[WORK REQUEST]:
Give back every record exactly as written.

[DATA LISTING]:
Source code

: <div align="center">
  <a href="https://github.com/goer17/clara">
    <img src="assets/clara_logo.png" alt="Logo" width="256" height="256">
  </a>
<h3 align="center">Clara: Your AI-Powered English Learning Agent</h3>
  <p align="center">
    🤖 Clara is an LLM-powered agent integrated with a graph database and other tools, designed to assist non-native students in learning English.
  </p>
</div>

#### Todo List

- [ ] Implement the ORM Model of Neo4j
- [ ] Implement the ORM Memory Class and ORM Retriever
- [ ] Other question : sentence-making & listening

[YOUR SOLUTION]:
Source code

: <div align="center">
  <a href="https://github.com/goer17/clara">
    <img src="assets/clara_logo.png" alt="Logo" width="256" height="256">
  </a>
<h3 align="center">Clara: Your AI-Powered English Learning Agent</h3>
  <p align="center">
    🤖 Clara is an LLM-powered agent integrated with a graph database and other tools, designed to assist non-native students in learning English.
  </p>
</div>

#### Todo List

- [ ] Implement the ORM Model of Neo4j
- [ ] Implement the ORM Memory Class and ORM Retriever
- [ ] Other question : sentence-making & listening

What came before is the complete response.